Repair of the day, Black and Decker Belgian Waffle maker


NOTE: This post has been updated to include a 3D printer solution, download this part if you have a 3D printer.

Its called the Model WMB500 and I got one for Christmas last year. It worked perfectly the first time I used it but when I went to use it a second time one of the hinge pins was broken so we took it back and got another one but those pins broke within a few weeks. I called the Black and Decker hot line and was sent some more pins but shockingly they broke too so I put away the waffle iron thinking that one day the idea for the perfect fix would come to me.

Its really too bad as the little machine made perfect waffles and wasn’t too hard to clean for a waffle maker, less parts makes less parts to clean you know. Its small size was perfect for storage and fit neatly on its edge in the cupboard next to the waffle mix. I was disappointed, really that was an understatement as I blamed outsourcing for destroying the integrity of the manufacturing sector and was driven to a sad state where I would watch Noam Chomsky for hours clutching my tiny blanket and murmuring.

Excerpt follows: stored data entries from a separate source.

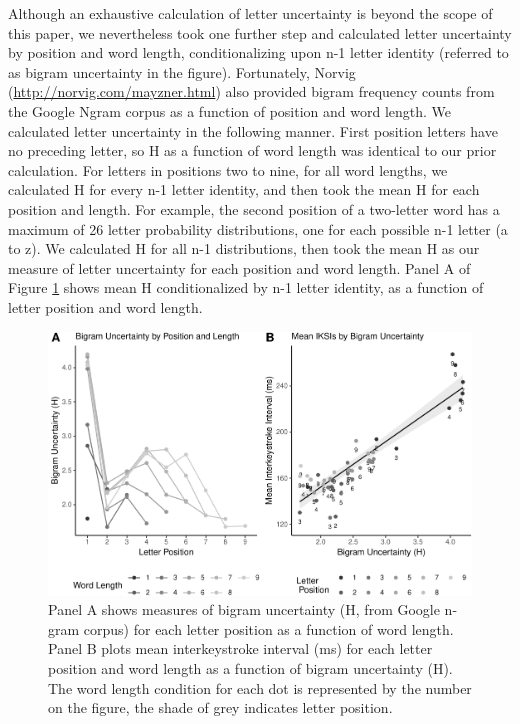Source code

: \documentclass[,man,donotrepeattitle,floatsintext]{apa6}
\begin{document}
Although an exhaustive calculation of letter uncertainty is beyond the scope of this paper, we nevertheless took one further step and calculated letter uncertainty by position and word length, conditionalizing upon n-1 letter identity (referred to as bigram uncertainty in the figure). Fortunately, Norvig (\url{http://norvig.com/mayzner.html}) also provided bigram frequency counts from the Google Ngram corpus as a function of position and word length. We calculated letter uncertainty in the following manner. First position letters have no preceding letter, so H as a function of word length was identical to our prior calculation. For letters in positions two to nine, for all word lengths, we calculated H for every n-1 letter identity, and then took the mean H for each position and length. For example, the second position of a two-letter word has a maximum of 26 letter probability distributions, one for each possible n-1 letter (a to z). We calculated H for all n-1 distributions, then took the mean H as our measure of letter uncertainty for each position and word length. Panel A of Figure \ref{fig:letter-uncertainty-bigram} shows mean H conditionalized by n-1 letter identity, as a function of letter position and word length.



\begin{figure}
\centering
\includegraphics{Entropy_typing_draft_files/figure-latex/letter-uncertainty-bigram-1.pdf}
\caption{\label{fig:letter-uncertainty-bigram}Panel A shows measures of bigram uncertainty (H, from Google n-gram corpus) for each letter position as a function of word length. Panel B plots mean interkeystroke interval (ms) for each letter position and word length as a function of bigram uncertainty (H). The word length condition for each dot is represented by the number on the figure, the shade of grey indicates letter position.}
\end{figure}
\end{document}
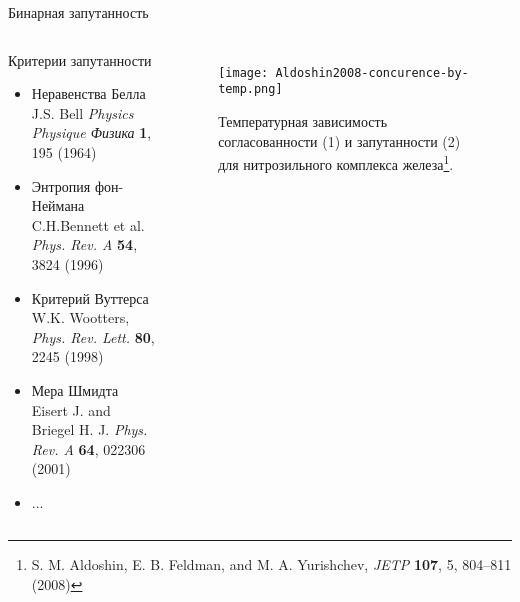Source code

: \begin{frame}{Бинарная запутанность}
  \begin{columns}
    \begin{block}{Критерии запутанности}
      \begin{itemize}
        \item Неравенства Белла \\
          {\footnotesize J.S. Bell \textit{Physics Physique Физика} \textbf{1}, 195 (1964)}
        \item Энтропия фон-Неймана \\
          {\footnotesize C.H.Bennett et al. \textit{Phys. Rev. A} \textbf{54}, 3824 (1996)}
        \item Критерий Вуттерса \\
          {\footnotesize W.K. Wootters, \textit{Phys. Rev. Lett.} \textbf{80}, 2245 (1998)}
        \item Мера Шмидта \\
          {\footnotesize Eisert J. and Briegel H. J. \textit{Phys. Rev. A} \textbf{64}, 022306 (2001)}
        \item ...
      \end{itemize}
    \end{block}


    \begin{figure}
      \texttt{[image: Aldoshin2008-concurence-by-temp.png]}
      \captionsetup{skip=-2mm}
      \caption{Температурная зависимость согласованности (1) и запутанности (2) для нитрозильного комплекса железа\footnote[frame]{S. M. Aldoshin, E. B. Feldman, and M. A. Yurishchev, \textit{JETP} \textbf{107}, 5, 804–811 (2008)}.}
    \end{figure}
  \end{columns}
\end{frame}

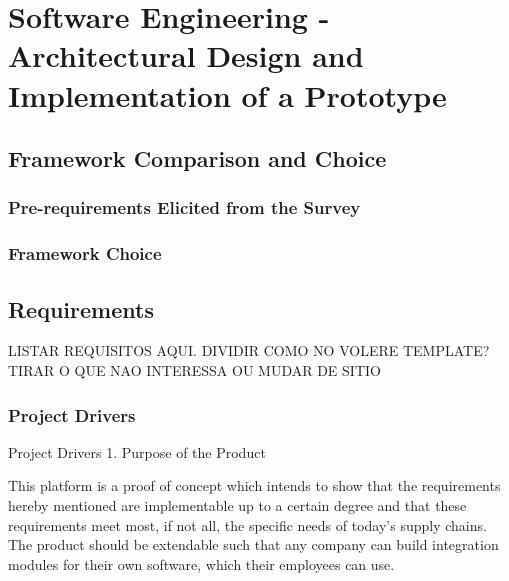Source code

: \chapter{Software Engineering - Architectural Design and Implementation of a Prototype}
\label{chap:prototype}
\minitoc \mtcskip \noindent 


\section{Framework Comparison and Choice}
\subsection{Pre-requirements Elicited from the Survey}

\subsection{Framework Choice}



\section{Requirements}

LISTAR REQUISITOS AQUI. DIVIDIR COMO NO VOLERE TEMPLATE? TIRAR O QUE NAO INTERESSA OU MUDAR DE SITIO



\subsection{Project Drivers}

Project Drivers
	1. Purpose of the Product

	This platform is a proof of concept which intends to show that the requirements hereby mentioned are implementable up to a certain degree and that these requirements meet most, if not all, the specific needs of today's supply chains. The product should be extendable such that any company can build integration modules for their own software, which their employees can use.
	
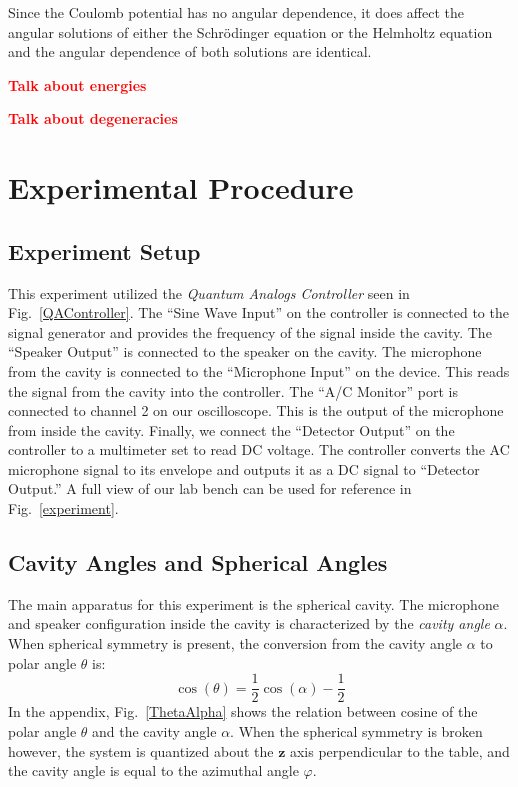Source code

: \documentclass[12pt]{article}
\renewcommand{\vec}[1]{\mathbf{#1}} %
\newcommand{\red}[1]{\textbf{\textcolor{red}{#1}}} %
\newcommand{\figref}[1]{Fig.\ \ref{#1}}
\begin{document}
Since the Coulomb potential has no angular dependence, it does affect the angular solutions of  either the Schr\"odinger equation or the Helmholtz equation and the angular dependence of both solutions are identical. 

\red{Talk about energies}

\red{Talk about degeneracies}

	
\section{Experimental Procedure}

	\subsection{Experiment Setup}
	This experiment utilized the \emph{Quantum Analogs Controller} seen in \figref{QAController}. The ``Sine Wave Input'' on the controller is connected to the signal generator and provides the frequency of the signal inside the cavity. The ``Speaker Output'' is connected to the speaker on the cavity. The microphone from the cavity is connected to the ``Microphone Input'' on the device. This reads the signal from the cavity into the controller. The ``A/C Monitor'' port is connected to channel 2 on our oscilloscope. This is the output of the microphone from inside the cavity. Finally, we connect the ``Detector Output'' on the controller to a multimeter set to read DC voltage. The controller converts the AC microphone signal to its envelope and outputs it as a DC signal to ``Detector Output.'' A full view of our lab bench can be used for reference in \figref{experiment}.
	
	
	\subsection{Cavity Angles and Spherical Angles}
	The main apparatus for this experiment is the spherical cavity. The microphone and speaker configuration inside the cavity is characterized by the \emph{cavity angle} $\alpha$. When spherical symmetry is present, the conversion from the cavity angle $\alpha$ to polar angle $\theta$ is:
		\begin{equation}
		\label{alpha2theta}
		\cos(\theta) = \frac{1}{2}\cos(\alpha) - \frac{1}{2}
		\end{equation}
	In the appendix, \figref{ThetaAlpha} shows the relation between cosine of the polar angle $\theta$ and the cavity angle $\alpha$. When the spherical symmetry is broken however, the system is quantized about the $\vec{z}$ axis perpendicular to the table, and the cavity angle is equal to the azimuthal angle $\varphi$.
	
\end{document}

(One of the many broken pins I have)

Last week I took my broken waffle making appliance to the local Ace Hardware and walked up and down the isle of little screw and nut bits until an idea came to mind. If I could find some fuel hose that fit in the hinge opening then a small nut and bolt could be used to expand the hose and form a new hinge. You want to use at least “fuel hose” because its made to withstand a bit higher temperature than normal hose and since a waffle iron gets hot you gotta think about these things.

Image(The parts used to make the new hinge pins)

I bought two 1/4″ x 1-1/4″ counter sink bolts with hex nuts included, two 1/4″ washers and one foot of 1/4″ fuel hose. If you want to try this you have to make sure the hose fits in the hinge opening as hose is sold by the inside diameter not the outside diameter so that number can vary.


The hose was cut to just over 1″ and one end was counter sunk by hand turning a 1/2″ drill bit to remove a tiny bit of hose material.

ImageHere the bolt and hose have been inserted in the hinge opening. Make sure the hose passes through both parts of the plastic body so there is room for it to expand.

ImageTighten only to apply enough pressure to keep the pin from coming out, too much could break the plastic body.


Finished repair. I used the least expensive hardware which made the total cost less than $3.00 but you could use an acorn nut that would hide the threads and make a slighter nicer looking repair for another $2.

I wish I had another picture here of my smiling face grilling waffles but I’m sure you get the idea.